僕は友人の真斗と二人で、山の中のとある廃ホテルに来ていた。

ホテルは断崖絶壁に建ち、下は大きな川が流れている。

あたりには民家はおろか街灯すらない。

 「なぁ、本当に入るのかよ」

 「あったり前だろ。なんのためにこんなとこまで来たんだよ」

ホテルを見上げて呟くと、隣で真斗が少し呆れた口調で言う。

僕は「まあ、そうだけど……」と、鎖でがっちりと施錠された入り口を懐中電灯で照らした。

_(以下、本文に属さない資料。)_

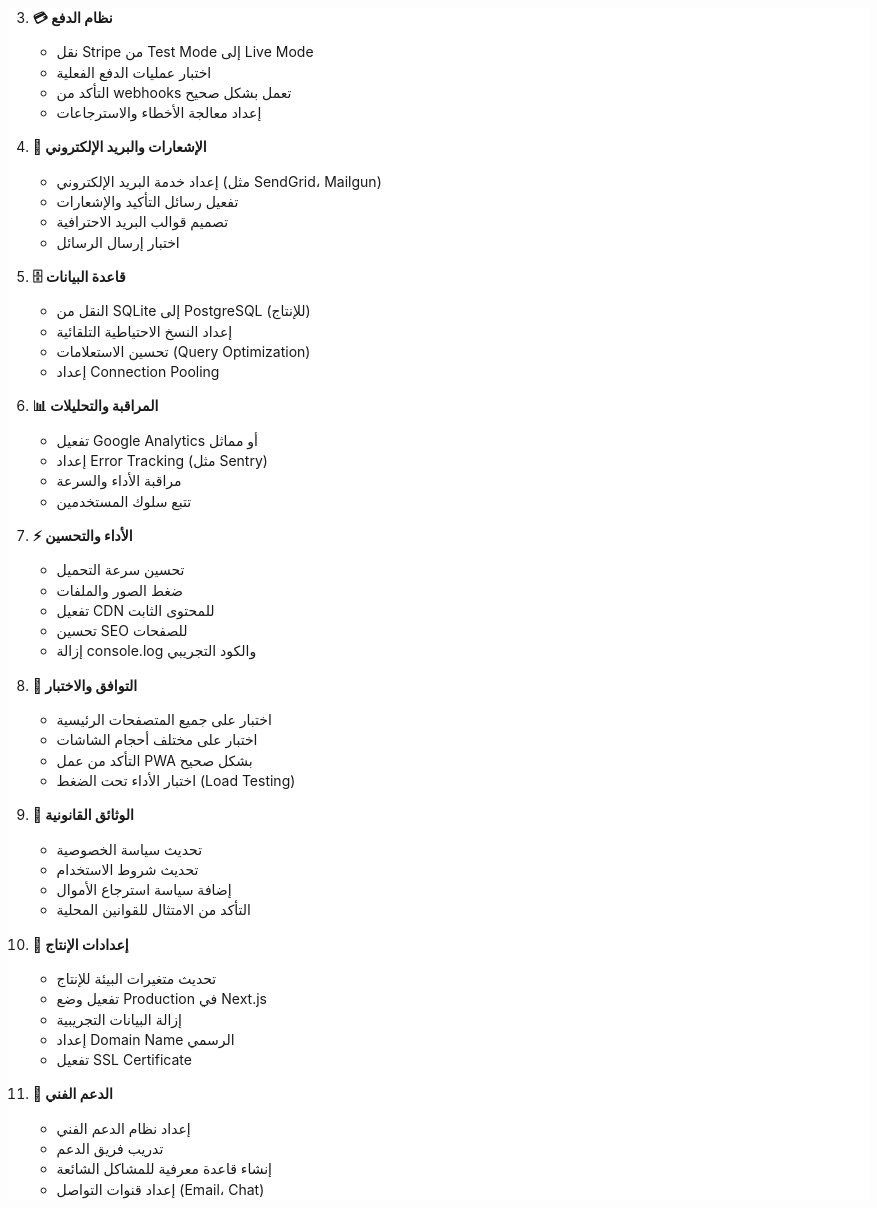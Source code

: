3. **💳 نظام الدفع**
   - نقل Stripe من Test Mode إلى Live Mode
   - اختبار عمليات الدفع الفعلية
   - التأكد من webhooks تعمل بشكل صحيح
   - إعداد معالجة الأخطاء والاسترجاعات

4. **📧 الإشعارات والبريد الإلكتروني**
   - إعداد خدمة البريد الإلكتروني (مثل SendGrid، Mailgun)
   - تفعيل رسائل التأكيد والإشعارات
   - تصميم قوالب البريد الاحترافية
   - اختبار إرسال الرسائل

5. **🗄️ قاعدة البيانات**
   - النقل من SQLite إلى PostgreSQL (للإنتاج)
   - إعداد النسخ الاحتياطية التلقائية
   - تحسين الاستعلامات (Query Optimization)
   - إعداد Connection Pooling

6. **📊 المراقبة والتحليلات**
   - تفعيل Google Analytics أو مماثل
   - إعداد Error Tracking (مثل Sentry)
   - مراقبة الأداء والسرعة
   - تتبع سلوك المستخدمين

7. **⚡ الأداء والتحسين**
   - تحسين سرعة التحميل
   - ضغط الصور والملفات
   - تفعيل CDN للمحتوى الثابت
   - تحسين SEO للصفحات
   - إزالة console.log والكود التجريبي

8. **📱 التوافق والاختبار**
   - اختبار على جميع المتصفحات الرئيسية
   - اختبار على مختلف أحجام الشاشات
   - التأكد من عمل PWA بشكل صحيح
   - اختبار الأداء تحت الضغط (Load Testing)

9. **📄 الوثائق القانونية**
   - تحديث سياسة الخصوصية
   - تحديث شروط الاستخدام
   - إضافة سياسة استرجاع الأموال
   - التأكد من الامتثال للقوانين المحلية

10. **🔔 إعدادات الإنتاج**
    - تحديث متغيرات البيئة للإنتاج
    - تفعيل وضع Production في Next.js
    - إزالة البيانات التجريبية
    - إعداد Domain Name الرسمي
    - تفعيل SSL Certificate

11. **👥 الدعم الفني**
    - إعداد نظام الدعم الفني
    - تدريب فريق الدعم
    - إنشاء قاعدة معرفية للمشاكل الشائعة
    - إعداد قنوات التواصل (Email، Chat)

 玄関のガラス越しに中を見ると、大量の壊れた椅子やらソファやらテーブルやら、とにかく色んなものがバリケードのように積み上げられている。

正面から入ることは難しそうだ。

 「やっぱり、まずいんじゃない?」

 「なんだよお前、びびってんのかよ」

 真斗は横目でこちらを見てにやりと笑う。

 「ばか、ちげぇよ」

 思わず否定したが、怖くないといったら嘘になる。

 ただでさえ暗鬱な雰囲気を醸し出しているのに、加えて悲しい事故が起きた曰くつきの心霊スポットだ。

 ホテルの外壁はヒビだらけで、ところどころ黒や茶色に変色し、枯れた蔦が毛細血管のようにびっしりと張り付いている。

割れた窓の中は外の闇より暗かった。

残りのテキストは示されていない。